**Dataset entries**.
==============================

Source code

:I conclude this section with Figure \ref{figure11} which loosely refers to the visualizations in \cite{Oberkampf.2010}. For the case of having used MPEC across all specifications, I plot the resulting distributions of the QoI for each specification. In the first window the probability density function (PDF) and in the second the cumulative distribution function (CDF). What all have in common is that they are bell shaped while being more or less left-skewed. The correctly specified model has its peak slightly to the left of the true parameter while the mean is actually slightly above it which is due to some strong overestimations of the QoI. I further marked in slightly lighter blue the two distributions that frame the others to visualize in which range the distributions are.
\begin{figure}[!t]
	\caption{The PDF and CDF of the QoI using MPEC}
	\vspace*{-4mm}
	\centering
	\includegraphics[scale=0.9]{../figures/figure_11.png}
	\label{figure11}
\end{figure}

==============================

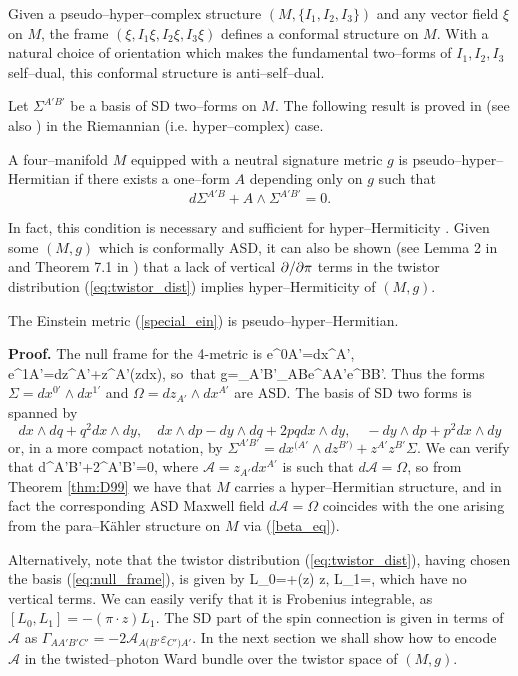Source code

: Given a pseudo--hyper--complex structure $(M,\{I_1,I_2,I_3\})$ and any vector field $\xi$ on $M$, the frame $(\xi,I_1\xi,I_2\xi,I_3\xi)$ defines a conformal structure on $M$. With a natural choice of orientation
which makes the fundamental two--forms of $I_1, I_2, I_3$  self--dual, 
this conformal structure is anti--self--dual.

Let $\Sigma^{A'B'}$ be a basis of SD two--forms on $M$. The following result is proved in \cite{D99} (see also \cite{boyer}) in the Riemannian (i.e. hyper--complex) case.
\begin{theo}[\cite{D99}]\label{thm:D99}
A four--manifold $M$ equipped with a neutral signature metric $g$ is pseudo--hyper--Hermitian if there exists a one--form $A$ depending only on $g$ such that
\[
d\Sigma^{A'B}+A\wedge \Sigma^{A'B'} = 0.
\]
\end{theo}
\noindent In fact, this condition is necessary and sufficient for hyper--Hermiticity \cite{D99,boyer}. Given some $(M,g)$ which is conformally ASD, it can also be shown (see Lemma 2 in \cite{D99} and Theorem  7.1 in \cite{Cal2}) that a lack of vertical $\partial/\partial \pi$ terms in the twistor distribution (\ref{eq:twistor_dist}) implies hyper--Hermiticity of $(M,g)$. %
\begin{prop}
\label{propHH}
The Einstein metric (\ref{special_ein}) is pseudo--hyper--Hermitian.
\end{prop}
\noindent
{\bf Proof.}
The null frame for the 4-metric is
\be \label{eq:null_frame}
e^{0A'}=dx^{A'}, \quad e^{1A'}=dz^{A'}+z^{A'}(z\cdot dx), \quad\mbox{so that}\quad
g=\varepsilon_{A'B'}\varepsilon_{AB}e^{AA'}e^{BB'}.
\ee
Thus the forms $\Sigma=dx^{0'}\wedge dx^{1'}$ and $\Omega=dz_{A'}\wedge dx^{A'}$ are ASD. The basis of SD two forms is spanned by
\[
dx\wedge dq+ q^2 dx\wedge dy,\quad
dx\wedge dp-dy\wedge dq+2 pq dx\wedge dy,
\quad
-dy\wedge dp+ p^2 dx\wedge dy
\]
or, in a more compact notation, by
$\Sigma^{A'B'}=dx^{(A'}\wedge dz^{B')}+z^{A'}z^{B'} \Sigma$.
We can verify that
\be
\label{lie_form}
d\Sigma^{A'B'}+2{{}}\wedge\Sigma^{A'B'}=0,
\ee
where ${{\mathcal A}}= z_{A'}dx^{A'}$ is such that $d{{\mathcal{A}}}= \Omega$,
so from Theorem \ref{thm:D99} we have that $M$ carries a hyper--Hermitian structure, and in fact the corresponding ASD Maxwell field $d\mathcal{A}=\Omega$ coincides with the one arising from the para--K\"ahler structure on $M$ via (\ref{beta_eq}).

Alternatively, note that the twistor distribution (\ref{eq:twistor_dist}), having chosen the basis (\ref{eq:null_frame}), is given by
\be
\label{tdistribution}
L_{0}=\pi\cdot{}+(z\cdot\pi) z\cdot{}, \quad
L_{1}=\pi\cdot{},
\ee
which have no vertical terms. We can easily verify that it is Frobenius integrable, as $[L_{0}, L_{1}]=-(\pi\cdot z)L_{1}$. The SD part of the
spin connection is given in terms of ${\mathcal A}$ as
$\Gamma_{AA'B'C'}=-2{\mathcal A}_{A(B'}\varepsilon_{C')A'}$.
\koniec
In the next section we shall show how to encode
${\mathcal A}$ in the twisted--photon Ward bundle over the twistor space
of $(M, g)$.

==============================

**TO DO**.
Apply a filter for "such" to the entries and show each line that passes.

**TASK ANSWER**.
A four--manifold $M$ equipped with a neutral signature metric $g$ is pseudo--hyper--Hermitian if there exists a one--form $A$ depending only on $g$ such that
where ${{\mathcal A}}= z_{A'}dx^{A'}$ is such that $d{{\mathcal{A}}}= \Omega$,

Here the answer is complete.